17 de diciembre de 2012

Superficie


Quisiera creer que estoy calma, es más, parezco calma, pero no es así. No hay nada en este mar que navego que se asemeje siquiera a la más remota calma.
Por momentos saco la cabeza del agua y logro ver el reflejo de lo que quiero, pero allá abajo soy un manojo de nervios que me llevan, inexorables, a apretar los dientes mientras duermo.
Soy una mujer de digestión y proceso lento y descubrí que no es cansancio lo que tengo, por eso hace unos días tiré la toalla, justo cuando la pelea se estaba tornando sangrienta y corría riesgo severo de muerte por insistencia.
Cuando sonó la campana acepté lo que pasaba, di la cosa por terminada y, sin miedo a la última estocada, bajé los brazos agotada, convencida de que no es momento de decidir y de que todavía tengo en el morral la suficiente porfía para resistir.
Todo tiene un costo y justo éste no es de los menos onerosos. La verdad es que estoy pagando, con la moneda más cara, un hermoso nudo en la garganta y la intranquilidad más destilada. Sólo me empuja el saber que aunque crea que todo está detenido, hay una razón para ello que ahora se me escapa y que veré más adelante, cuando recupere los remos y pueda hacerle a esto una hermosa martingala.

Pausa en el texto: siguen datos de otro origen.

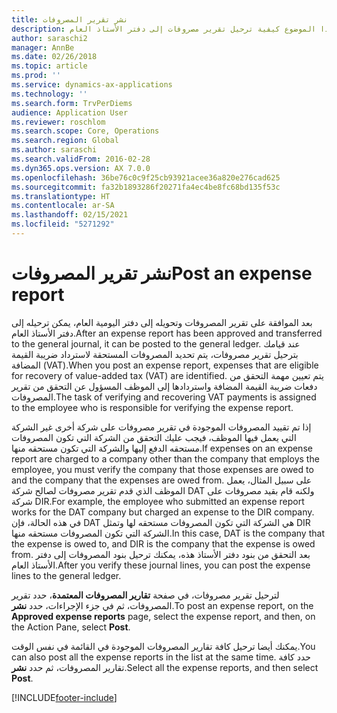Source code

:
 ```yaml
---
title: نشر تقرير المصروفات
description: يشرح هذا الموضوع كيفية ترحيل تقرير مصروفات إلى دفتر الأستاذ العام.
author: saraschi2
manager: AnnBe
ms.date: 02/26/2018
ms.topic: article
ms.prod: ''
ms.service: dynamics-ax-applications
ms.technology: ''
ms.search.form: TrvPerDiems
audience: Application User
ms.reviewer: roschlom
ms.search.scope: Core, Operations
ms.search.region: Global
ms.author: saraschi
ms.search.validFrom: 2016-02-28
ms.dyn365.ops.version: AX 7.0.0
ms.openlocfilehash: 36be76c0c9f25cb93921acee36a820e276cad625
ms.sourcegitcommit: fa32b1893286f20271fa4ec4be8fc68bd135f53c
ms.translationtype: HT
ms.contentlocale: ar-SA
ms.lasthandoff: 02/15/2021
ms.locfileid: "5271292"
---
```

# <a name="post-an-expense-report"></a><span data-ttu-id="ab131-103">نشر تقرير المصروفات</span><span class="sxs-lookup"><span data-stu-id="ab131-103">Post an expense report</span></span>

<span data-ttu-id="ab131-104">بعد الموافقة على تقرير المصروفات وتحويله إلى دفتر اليومية العام، يمكن ترحيله إلى دفتر الأستاذ العام.</span><span class="sxs-lookup"><span data-stu-id="ab131-104">After an expense report has been approved and transferred to the general journal, it can be posted to the general ledger.</span></span> <span data-ttu-id="ab131-105">عند قيامك بترحيل تقرير مصروفات، يتم تحديد المصروفات المستحقة لاسترداد ضريبة القيمة المضافة (VAT).</span><span class="sxs-lookup"><span data-stu-id="ab131-105">When you post an expense report, expenses that are eligible for recovery of value-added tax (VAT) are identified.</span></span> <span data-ttu-id="ab131-106">يتم تعيين مهمة التحقق من دفعات ضريبة القيمة المضافة واستردادها إلى الموظف المسؤول عن التحقق من تقرير المصروفات.</span><span class="sxs-lookup"><span data-stu-id="ab131-106">The task of verifying and recovering VAT payments is assigned to the employee who is responsible for verifying the expense report.</span></span>

<span data-ttu-id="ab131-107">إذا تم تقييد المصروفات الموجودة في تقرير مصروفات على شركة أخرى غير الشركة التي يعمل فيها الموظف، فيجب عليك التحقق من الشركة التي تكون المصروفات مستحقه الدفع إليها والشركة التي تكون مستحقه منها.</span><span class="sxs-lookup"><span data-stu-id="ab131-107">If expenses on an expense report are charged to a company other than the company that employs the employee, you must verify the company that those expenses are owed to and the company that the expenses are owed from.</span></span> <span data-ttu-id="ab131-108">على سبيل المثال، يعمل الموظف الذي قدم تقرير مصروفات لصالح شركة DAT ولكنه قام بقيد مصروفات على شركة DIR.</span><span class="sxs-lookup"><span data-stu-id="ab131-108">For example, the employee who submitted an expense report works for the DAT company but charged an expense to the DIR company.</span></span> <span data-ttu-id="ab131-109">في هذه الحالة، فإن DAT هي الشركة التي تكون المصروفات مستحقه لها وتمثل DIR الشركة التي تكون المصروفات مستحقه منها.</span><span class="sxs-lookup"><span data-stu-id="ab131-109">In this case, DAT is the company that the expense is owed to, and DIR is the company that the expense is owed from.</span></span> <span data-ttu-id="ab131-110">بعد التحقق من بنود دفتر الأستاذ هذه، يمكنك ترحيل بنود المصروفات إلى دفتر الأستاذ العام.</span><span class="sxs-lookup"><span data-stu-id="ab131-110">After you verify these journal lines, you can post the expense lines to the general ledger.</span></span>

<span data-ttu-id="ab131-111">لترحيل تقرير مصروفات، في صفحة **تقارير المصروفات المعتمدة**، حدد تقرير المصروفات، ثم في جزء الإجراءات، حدد **نشر**.</span><span class="sxs-lookup"><span data-stu-id="ab131-111">To post an expense report, on the **Approved expense reports** page, select the expense report, and then, on the Action Pane, select **Post**.</span></span>

<span data-ttu-id="ab131-112">يمكنك أيضا ترحيل كافة تقارير المصروفات الموجودة في القائمة في نفس الوقت.</span><span class="sxs-lookup"><span data-stu-id="ab131-112">You can also post all the expense reports in the list at the same time.</span></span> <span data-ttu-id="ab131-113">حدد كافة تقارير المصروفات، ثم حدد **نشر**.</span><span class="sxs-lookup"><span data-stu-id="ab131-113">Select all the expense reports, and then select **Post**.</span></span>


[!INCLUDE[footer-include](../includes/footer-banner.md)]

Sonrío mientras escribo, no voy a perder la sonrisa sólo porque las cosas se dibujen así de torcidas. Reconocer que seguir luchando originaría más marejada y horadaría mi vida tal cual hace con las piedras el agua, me da cierta ventaja.

Al dejar de pelear cerré una puerta, el saberme intranquila abrió otra. Colgué los guantes y estoy viendo lo que hay, ya casi sin sangre en los ojos y recuperando el aliento de a poco.

1 comentario:

Adriana Fernandez dijo...

Los que tienen dios, dicen que el fulano aprieta pero no ahorca. Abra la puerta nomás, del otro lado siempre hay una sorpresa.